In this case, the exchange also can’t deduct the TDS as it acts as a custodian, Mittal added. Therefore, more clarification might come from the government in this regard.
Calculating the cost of acquisition
We know that last week, the finance bill was pushed with amendments that further tightened the law. The legislation doesn’t allow any set-offs or deductions, except the bare cost of acquisition. Mittal explained that the cost of acquisition would only mean the cost of buying a particular asset, i.e. the price at which it was bought along with the trading fees.
However, the tax expert argues on the “restrictive” view of calculating the cost of acquisition. Something that fails to consider cases of staking yields and crypto Airdrops. Which, in his opinion, could be subsequently taxed when they are actually sold in the market.

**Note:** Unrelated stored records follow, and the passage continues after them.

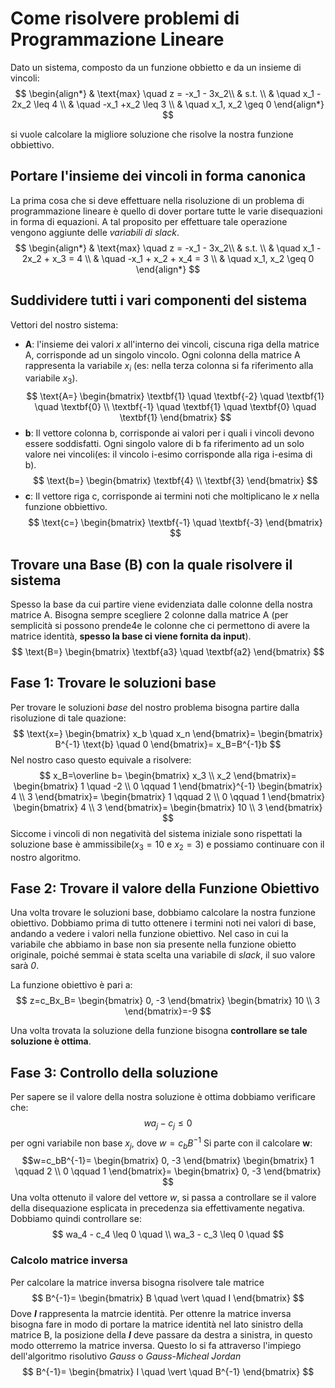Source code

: # Come risolvere problemi di Programmazione Lineare
Dato un sistema, composto da un funzione obbietto e da un insieme di vincoli:
$$
\begin{align*}
    & \text{max} \quad z = -x_1 - 3x_2\\
    & s.t. \\
    & \quad x_1 - 2x_2 \leq 4 \\
    & \quad -x_1 +x_2 \leq 3 \\
    & \quad x_1, x_2 \geq 0
\end{align*}
$$

si vuole calcolare la migliore soluzione che risolve la nostra funzione obbiettivo.

## Portare l'insieme dei vincoli in forma canonica

La prima cosa che si deve effettuare nella risoluzione di un problema di programmazione lineare è quello di dover portare tutte le varie disequazioni in forma di equazioni. A tal proposito per effettuare tale operazione vengono aggiunte delle *variabili di slack*.
$$
\begin{align*}
    & \text{max} \quad z = -x_1 - 3x_2\\
    & s.t. \\
    & \quad x_1 - 2x_2 + x_3 = 4 \\
    & \quad -x_1 + x_2 + x_4 = 3 \\
    & \quad x_1, x_2 \geq 0
\end{align*}
$$

## Suddividere tutti i vari componenti del sistema
Vettori del nostro sistema:
* **A**: l'insieme dei valori *x* all'interno dei vincoli, ciscuna riga della matrice A, corrisponde ad un singolo vincolo. Ogni colonna della matrice A rappresenta la variabile $x_i$ (es: nella terza colonna si fa riferimento alla variabile $x_3$).
$$
\text{A=}
\begin{bmatrix}
    \textbf{1} \quad \textbf{-2} \quad \textbf{1} \quad \textbf{0}   \\
    \textbf{-1} \quad \textbf{1} \quad \textbf{0} \quad \textbf{1}
\end{bmatrix}
$$
* **b**: Il vettore colonna b, corrisponde ai valori per i quali i vincoli devono essere soddisfatti. Ogni singolo valore di b fa riferimento ad un solo valore nei vincoli(es: il vincolo i-esimo corrisponde alla riga i-esima di b).
$$
\text{b=}
\begin{bmatrix}
    \textbf{4} \\
    \textbf{3}
\end{bmatrix}
$$
* **c**: Il vettore riga c, corrisponde ai termini noti che moltiplicano le $x$ nella funzione obbiettivo. 
$$
\text{c=}
\begin{bmatrix}
    \textbf{-1} \quad \textbf{-3}
\end{bmatrix}
$$

## Trovare una Base (B) con la quale risolvere il sistema
Spesso la base da cui partire viene evidenziata dalle colonne della nostra matrice A. Bisogna sempre scegliere 2 colonne dalla matrice A (per semplicità si possono prende4e le colonne che ci permettono di avere la matrice identità, **spesso la base ci viene fornita da input**).
$$
\text{B=}
\begin{bmatrix}
    \textbf{a3} \quad \textbf{a2}
\end{bmatrix}
$$

## Fase 1: Trovare le soluzioni base
Per trovare le soluzioni *base* del nostro problema bisogna partire dalla risoluzione di tale quazione:
$$
\text{x=}
\begin{bmatrix}
    x_b \quad x_n
\end{bmatrix}=
\begin{bmatrix}
    B^{-1} \text{b} \quad 0
\end{bmatrix}=
x_B=B^{-1}b
$$
Nel nostro caso questo equivale a risolvere:
$$
x_B=\overline b=
\begin{bmatrix}
    x_3 \\
    x_2
\end{bmatrix}=
\begin{bmatrix}
1 \quad -2 \\
0 \qquad  1
\end{bmatrix}^{-1}
\begin{bmatrix}
    4 \\
    3
\end{bmatrix}=
\begin{bmatrix}
1 \qquad 2 \\
0 \qquad 1
\end{bmatrix}
\begin{bmatrix}
    4 \\
    3
\end{bmatrix}=
\begin{bmatrix}
    10 \\
    3
\end{bmatrix}
$$
Siccome i vincoli di non negatività del sistema iniziale sono rispettati la soluzione base è ammissibile($x_3=10$ e $x_2=3$) e possiamo continuare con il nostro algoritmo.

## Fase 2: Trovare il valore della Funzione Obiettivo
Una volta trovare le soluzioni base, dobbiamo calcolare la nostra funzione obiettivo. Dobbiamo prima di tutto ottenere i termini noti nei valori di base, andando a vedere i valori nella funzione obiettivo. Nel caso in cui la variabile che abbiamo in base non sia presente nella funzione obietto originale, poiché semmai è stata scelta una variabile di *slack*, il suo valore sarà *0*.

La funzione obiettivo è pari a:
$$
z=c_Bx_B=
\begin{bmatrix}
    0, -3
\end{bmatrix}
\begin{bmatrix}
    10 \\
    3
\end{bmatrix}=-9
$$

Una volta trovata la soluzione della funzione bisogna **controllare se tale soluzione è ottima**.
## Fase 3: Controllo della soluzione
Per sapere se il valore della nostra soluzione è ottima dobbiamo verificare che: 
$$ wa_j - c_j \leq 0$$ per ogni variabile non base $x_j$, dove $w=c_bB^{-1}$
Si parte con il calcolare **w**:
$$w=c_bB^{-1}=
\begin{bmatrix}
    0, -3    
\end{bmatrix}
\begin{bmatrix}
1 \qquad 2 \\
0 \qquad 1
\end{bmatrix}=
\begin{bmatrix}
    0, -3    
\end{bmatrix}
$$
Una volta ottenuto il valore del vettore *w*, si passa a controllare se il valore della disequazione esplicata in precedenza sia effettivamente negativa. Dobbiamo quindi controllare se: 
$$
wa_4 - c_4 \leq 0 \quad \\
wa_3 - c_3 \leq 0 \quad
$$ 























### Calcolo matrice inversa
Per calcolare la matrice inversa bisogna risolvere tale matrice
$$
B^{-1}=
\begin{bmatrix}
    B \quad \vert \quad I
\end{bmatrix}
$$
Dove **$I$** rappresenta la matrcie identità. Per ottenre la matrice inversa bisogna fare in modo di portare la matrice identità nel lato sinistro della matrice B, la posizione della **$I$** deve passare da destra a sinistra, in questo modo otterremo la matrice inversa. Questo lo si fa attraverso l'impiego dell'algoritmo risolutivo *Gauss* o *Gauss-Micheal Jordan*
$$
B^{-1}=
\begin{bmatrix}
    I \quad \vert \quad B^{-1}
\end{bmatrix}
$$

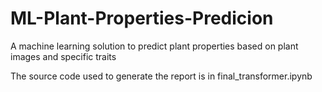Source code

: # ML-Plant-Properties-Predicion
A machine learning solution to predict plant properties based on plant images and specific traits

The source code used to generate the report is in final_transformer.ipynb
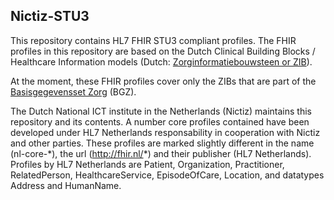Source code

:## Nictiz-STU3

This repository contains HL7 FHIR STU3 compliant profiles. The FHIR profiles in this repository are based on the Dutch Clinical Building Blocks / Healthcare Information models (Dutch: [Zorginformatiebouwsteen or ZIB](https://zibs.nl/wiki/Zorginformatiebouwstenen "Zorginformatiebouwstenen")). 

At the moment, these FHIR profiles cover only the ZIBs that are part of the [Basisgegevensset Zorg](https://www.registratieaandebron.nl/wat-is-registreren-aan-de-bron/de-kern-van-registreren-aan-de-bron/basisgegevensset/ "Basisgegevensset Zorg") (BGZ).

The Dutch National ICT institute in the Netherlands (Nictiz) maintains this repository and its contents. A number core profiles contained have been developed under HL7 Netherlands responsability in cooperation with Nictiz and other parties. These profiles are marked slightly different in the name (nl-core-\*), the url (http://fhir.nl/*) and their publisher (HL7 Netherlands). Profiles by HL7 Netherlands are Patient, Organization, Practitioner, RelatedPerson, HealthcareService, EpisodeOfCare, Location, and datatypes Address and HumanName.

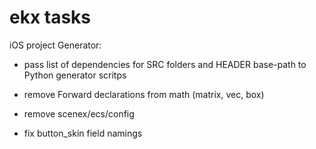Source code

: # ekx tasks

iOS project Generator: 
- pass list of dependencies for SRC folders and HEADER base-path to Python generator scritps

- remove Forward declarations from math (matrix, vec, box)
- remove scenex/ecs/config
- fix button_skin field namings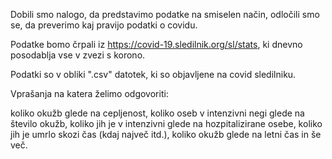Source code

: Dobili smo nalogo, da predstavimo podatke na smiselen način, odločili smo se, da preverimo kaj pravijo podatki o covidu.

Podatke bomo črpali iz https://covid-19.sledilnik.org/sl/stats, ki dnevno posodablja vse v zvezi s korono.

Podatki so v obliki ".csv" datotek, ki so objavljene na covid sledilniku.

Vprašanja na katera želimo odgovoriti:

koliko okužb glede na cepljenost,
koliko oseb v intenzivni negi glede na število okužb,
koliko jih je v intenzivni glede na hozpitalizirane osebe,
koliko jih je umrlo skozi čas (kdaj največ itd.),
koliko okužb glede na letni čas in še več.
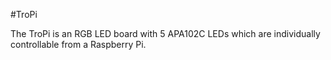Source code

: <!--
---
name: TroPi
class: board
type: LED
formfactor: PHAT
manufacturer: PiBorg
description: A five LED add on board.
url: https://www.piborg.org/tropi
github: https://www.github.com/piborg/tropi
buy: https://www.piborg.org/tropi
image: 'piborg-tropi.png'
pincount: 40
eeprom: no
power:
  '2':
ground:
  '6':
  '20':
  '25':
  '30':
pin:
  '16':
    name: Clock
    mode: output
    active: low
  '18':
    name: Data
    mode: output
    active: low
-->
#TroPi

The TroPi is an RGB LED board with 5 APA102C LEDs which are individually controllable from a Raspberry Pi.
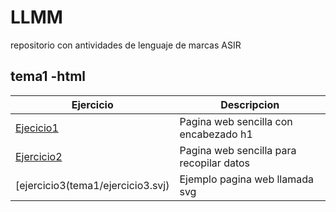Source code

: # LLMM
repositorio con antividades de lenguaje de marcas ASIR
## tema1 -html
Ejercicio | Descripcion
----------|------------
[Ejecicio1](tema1/ejercicio1.html) | Pagina web sencilla con encabezado h1
[Ejercicio2](tema1/ejercicio2.xml) | Pagina web sencilla para recopilar datos
[ejercicio3(tema1/ejercicio3.svj)  | Ejemplo pagina web llamada svg

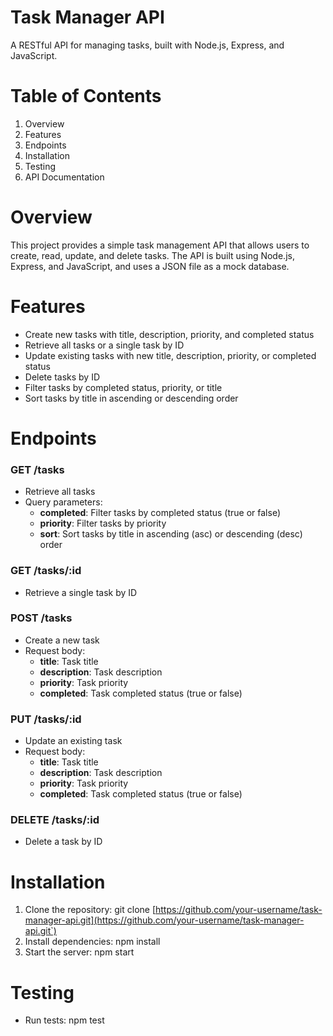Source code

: # Task Manager API
A RESTful API for managing tasks, built with Node.js, Express, and JavaScript.

# Table of Contents
1. Overview
2. Features
3. Endpoints
4. Installation
5. Testing
6. API Documentation

# Overview
This project provides a simple task management API that allows users to create, read, update, and delete tasks. 
The API is built using Node.js, Express, and JavaScript, and uses a JSON file as a mock database.

# Features
- Create new tasks with title, description, priority, and completed status
- Retrieve all tasks or a single task by ID
- Update existing tasks with new title, description, priority, or completed status
- Delete tasks by ID
- Filter tasks by completed status, priority, or title
- Sort tasks by title in ascending or descending order

# Endpoints

### GET /tasks
- Retrieve all tasks
- Query parameters:
    - **completed**: Filter tasks by completed status (true or false)
    - **priority**: Filter tasks by priority
    - **sort**: Sort tasks by title in ascending (asc) or descending (desc) order
    
### GET /tasks/:id
- Retrieve a single task by ID


### POST /tasks
- Create a new task
- Request body:
    - **title**: Task title
    - **description**: Task description
    - **priority**: Task priority
    - **completed**: Task completed status (true or false)
    
### PUT /tasks/:id
- Update an existing task
- Request body:
    - **title**: Task title
    - **description**: Task description
    - **priority**: Task priority
    - **completed**: Task completed status (true or false)

### DELETE /tasks/:id
- Delete a task by ID


# Installation
1. Clone the repository: git clone [https://github.com/your-username/task-manager-api.git](https://github.com/your-username/task-manager-api.git`)
2. Install dependencies: npm install
3. Start the server: npm start

# Testing
- Run tests: npm test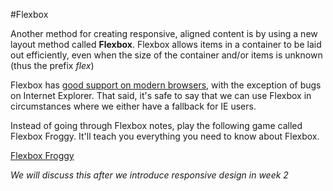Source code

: #Flexbox

Another method for creating responsive, aligned content is by using a new layout method called **Flexbox**. Flexbox allows items in a container to be laid out efficiently, even when the size of the container and/or items is unknown (thus the prefix *flex*)

Flexbox has [good support on modern browsers](http://caniuse.com/#search=flexbox), with the exception of bugs on Internet Explorer. That said, it's safe to say that we can use Flexbox in circumstances where we either have a fallback for IE users. 

Instead of going through Flexbox notes, play the following game called Flexbox Froggy. It'll teach you everything you need to know about Flexbox.

[Flexbox Froggy](http://flexboxfroggy.com/) 


_We will discuss this after we introduce responsive design in week 2_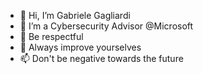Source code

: - 👋 Hi, I’m Gabriele Gagliardi
- 👀 I’m a Cybersecurity Advisor @Microsoft
- 🌱 Be respectful
- 💞️ Always improve yourselves
- 📫 Don't be negative towards the future

<!---
ilverolohacker/ilverolohacker is a ✨ special ✨ repository because its `README.md` (this file) appears on your GitHub profile.
You can click the Preview link to take a look at your changes.
--->
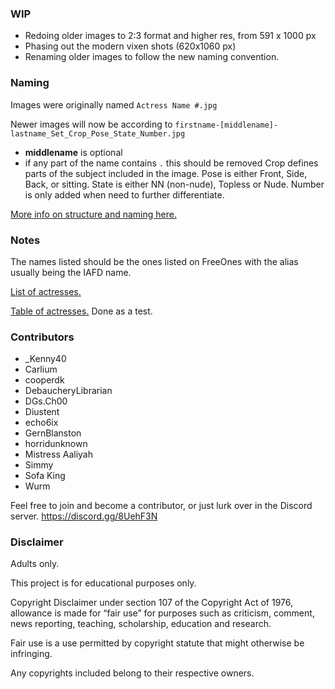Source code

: ### WIP
 * Redoing older images to 2:3 format and higher res, from 591 x 1000 px
 * Phasing out the modern vixen shots (620x1060 px)
 * Renaming older images to follow the new naming convention.

### Naming
Images were originally named `Actress Name #.jpg`

Newer images will now be according to `firstname-[middlename]-lastname_Set_Crop_Pose_State_Number.jpg`
  * **middlename** is optional
  * if any part of the name contains `.` this should be removed
Crop defines parts of the subject included in the image. 
Pose is either Front, Side, Back, or sitting.
State is either NN (non-nude), Topless or Nude.
Number is only added when need to further differentiate.

[More info on structure and naming here.](./SCHEMA.md)

### Notes

The names listed should be the ones listed on FreeOnes with the alias usually being the IAFD name.

[List of actresses.](./LIST.md)

[Table of actresses.](./TABLE.md) Done as a test.

### Contributors
* _Kenny40
* Carlium
* cooperdk
* DebaucheryLibrarian
* DGs.Ch00
* Diustent
* echo6ix
* GernBlanston
* horridunknown
* Mistress Aaliyah
* Simmy
* Sofa King
* Wurm

Feel free to join and become a contributor, or just lurk over in the Discord server.
https://discord.gg/8UehF3N


### Disclaimer

Adults only.

This project is for educational purposes only.

Copyright Disclaimer under section 107 of the Copyright Act of 1976, allowance is made for “fair use” for purposes such as criticism, comment, news reporting, teaching, scholarship, education and research.

Fair use is a use permitted by copyright statute that might otherwise be infringing.

Any copyrights included belong to their respective owners.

When it comes to crypto gifts, Mittal stated that “Transaction between two strangers up to Rs 50,000 ($658) will continue to remain exempt.”
Apart from that, what is worth noting is that crypto gifts within a family will also not face a tax brunt, Mittal explained.
Additional liabilities above tax
Apart from the 30% tax application on crypto transactions, Mittal clarified that the government levies a 4% cess on the tax liability. He stated, “So if my tax liabilities are 30%, then 4% of 30% i.e. 1.2% will be the cess.”
Meanwhile, Mittal believes clarity is required if the surcharge will also be applicable over and above the crypto tax and cess. Considering, surcharge is applicable on income tax paid as per slab rates, the advocate argued.
Transferring tokens between exchanges
In addition to the direct tax liabilities, Mittal also clarified that “right now, there is no restriction on you to transfer your assets from a centralized Indian exchange to another international exchange.”
Therefore, moving of funds between exchanges will not attract 30% tax or 1% TDS as far as it is reported to the government, Mittal noted.